### YOUR OBJECTIVE
The reply should contain the full listing exactly as written and no pictures at all.

:::::

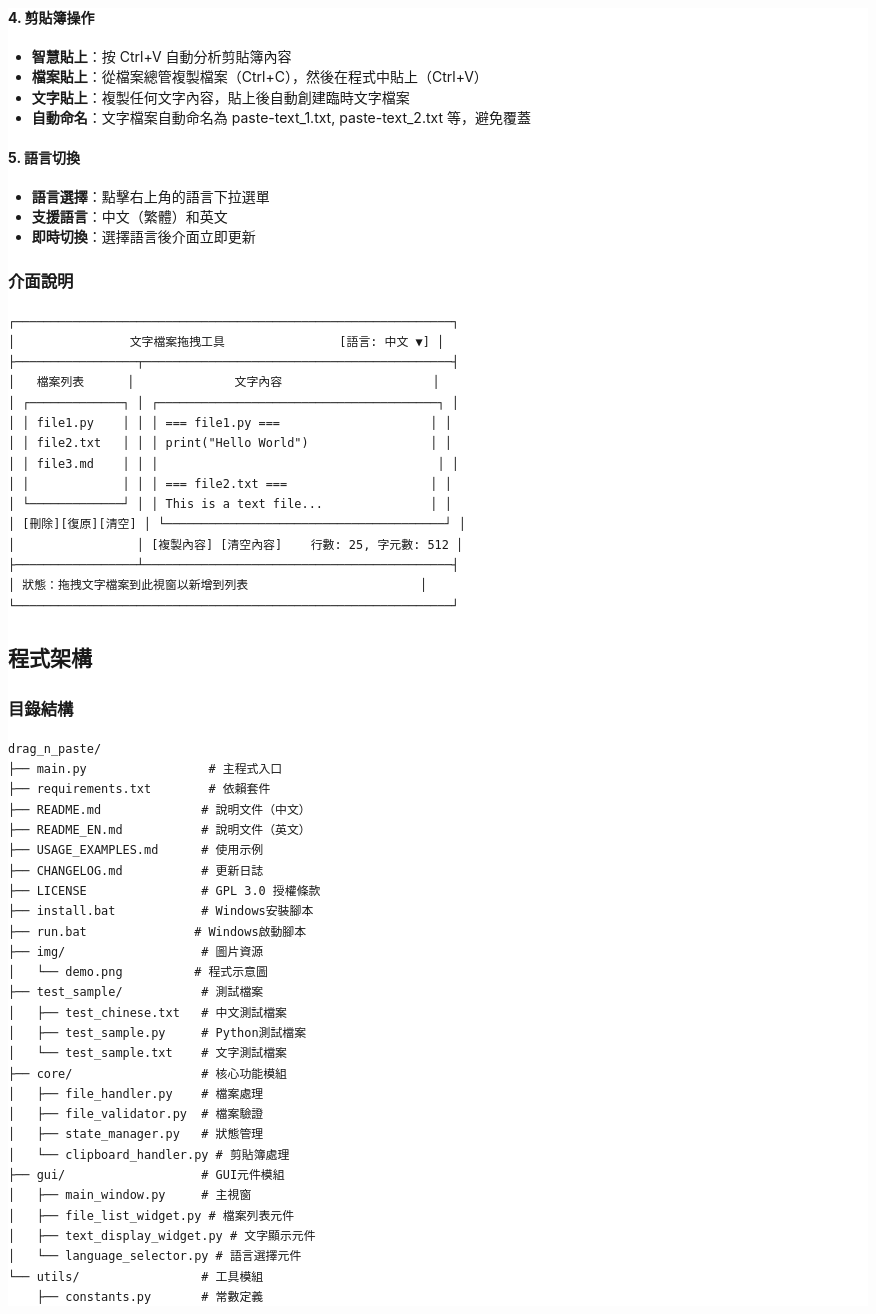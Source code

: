#### 4. 剪貼簿操作
- **智慧貼上**：按 Ctrl+V 自動分析剪貼簿內容
- **檔案貼上**：從檔案總管複製檔案（Ctrl+C），然後在程式中貼上（Ctrl+V）
- **文字貼上**：複製任何文字內容，貼上後自動創建臨時文字檔案
- **自動命名**：文字檔案自動命名為 paste-text_1.txt, paste-text_2.txt 等，避免覆蓋

#### 5. 語言切換
- **語言選擇**：點擊右上角的語言下拉選單
- **支援語言**：中文（繁體）和英文
- **即時切換**：選擇語言後介面立即更新

### 介面說明

```
┌─────────────────────────────────────────────────────────────┐
│                文字檔案拖拽工具                [語言: 中文 ▼] │
├─────────────────┬───────────────────────────────────────────┤
│   檔案列表      │              文字內容                     │
│ ┌─────────────┐ │ ┌───────────────────────────────────────┐ │
│ │ file1.py    │ │ │ === file1.py ===                     │ │
│ │ file2.txt   │ │ │ print("Hello World")                 │ │
│ │ file3.md    │ │ │                                       │ │
│ │             │ │ │ === file2.txt ===                    │ │
│ └─────────────┘ │ │ This is a text file...               │ │
│ [刪除][復原][清空] │ └───────────────────────────────────────┘ │
│                 │ [複製內容] [清空內容]    行數: 25, 字元數: 512 │
├─────────────────┴───────────────────────────────────────────┤
│ 狀態：拖拽文字檔案到此視窗以新增到列表                        │
└─────────────────────────────────────────────────────────────┘
```

## 程式架構

### 目錄結構
```
drag_n_paste/
├── main.py                 # 主程式入口
├── requirements.txt        # 依賴套件
├── README.md              # 說明文件（中文）
├── README_EN.md           # 說明文件（英文）
├── USAGE_EXAMPLES.md      # 使用示例
├── CHANGELOG.md           # 更新日誌
├── LICENSE                # GPL 3.0 授權條款
├── install.bat            # Windows安裝腳本
├── run.bat               # Windows啟動腳本
├── img/                   # 圖片資源
│   └── demo.png          # 程式示意圖
├── test_sample/           # 測試檔案
│   ├── test_chinese.txt   # 中文測試檔案
│   ├── test_sample.py     # Python測試檔案
│   └── test_sample.txt    # 文字測試檔案
├── core/                  # 核心功能模組
│   ├── file_handler.py    # 檔案處理
│   ├── file_validator.py  # 檔案驗證
│   ├── state_manager.py   # 狀態管理
│   └── clipboard_handler.py # 剪貼簿處理
├── gui/                   # GUI元件模組
│   ├── main_window.py     # 主視窗
│   ├── file_list_widget.py # 檔案列表元件
│   ├── text_display_widget.py # 文字顯示元件
│   └── language_selector.py # 語言選擇元件
└── utils/                 # 工具模組
    ├── constants.py       # 常數定義
```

:::::

### RESPONSE
Source code

:#### 4. 剪貼簿操作
- **智慧貼上**：按 Ctrl+V 自動分析剪貼簿內容
- **檔案貼上**：從檔案總管複製檔案（Ctrl+C），然後在程式中貼上（Ctrl+V）
- **文字貼上**：複製任何文字內容，貼上後自動創建臨時文字檔案
- **自動命名**：文字檔案自動命名為 paste-text_1.txt, paste-text_2.txt 等，避免覆蓋

#### 5. 語言切換
- **語言選擇**：點擊右上角的語言下拉選單
- **支援語言**：中文（繁體）和英文
- **即時切換**：選擇語言後介面立即更新

### 介面說明

```
┌─────────────────────────────────────────────────────────────┐
│                文字檔案拖拽工具                [語言: 中文 ▼] │
├─────────────────┬───────────────────────────────────────────┤
│   檔案列表      │              文字內容                     │
│ ┌─────────────┐ │ ┌───────────────────────────────────────┐ │
│ │ file1.py    │ │ │ === file1.py ===                     │ │
│ │ file2.txt   │ │ │ print("Hello World")                 │ │
│ │ file3.md    │ │ │                                       │ │
│ │             │ │ │ === file2.txt ===                    │ │
│ └─────────────┘ │ │ This is a text file...               │ │
│ [刪除][復原][清空] │ └───────────────────────────────────────┘ │
│                 │ [複製內容] [清空內容]    行數: 25, 字元數: 512 │
├─────────────────┴───────────────────────────────────────────┤
│ 狀態：拖拽文字檔案到此視窗以新增到列表                        │
└─────────────────────────────────────────────────────────────┘
```

## 程式架構

### 目錄結構
```
drag_n_paste/
├── main.py                 # 主程式入口
├── requirements.txt        # 依賴套件
├── README.md              # 說明文件（中文）
├── README_EN.md           # 說明文件（英文）
├── USAGE_EXAMPLES.md      # 使用示例
├── CHANGELOG.md           # 更新日誌
├── LICENSE                # GPL 3.0 授權條款
├── install.bat            # Windows安裝腳本
├── run.bat               # Windows啟動腳本
├── img/                   # 圖片資源
│   └── demo.png          # 程式示意圖
├── test_sample/           # 測試檔案
│   ├── test_chinese.txt   # 中文測試檔案
│   ├── test_sample.py     # Python測試檔案
│   └── test_sample.txt    # 文字測試檔案
├── core/                  # 核心功能模組
│   ├── file_handler.py    # 檔案處理
│   ├── file_validator.py  # 檔案驗證
│   ├── state_manager.py   # 狀態管理
│   └── clipboard_handler.py # 剪貼簿處理
├── gui/                   # GUI元件模組
│   ├── main_window.py     # 主視窗
│   ├── file_list_widget.py # 檔案列表元件
│   ├── text_display_widget.py # 文字顯示元件
│   └── language_selector.py # 語言選擇元件
└── utils/                 # 工具模組
    ├── constants.py       # 常數定義
```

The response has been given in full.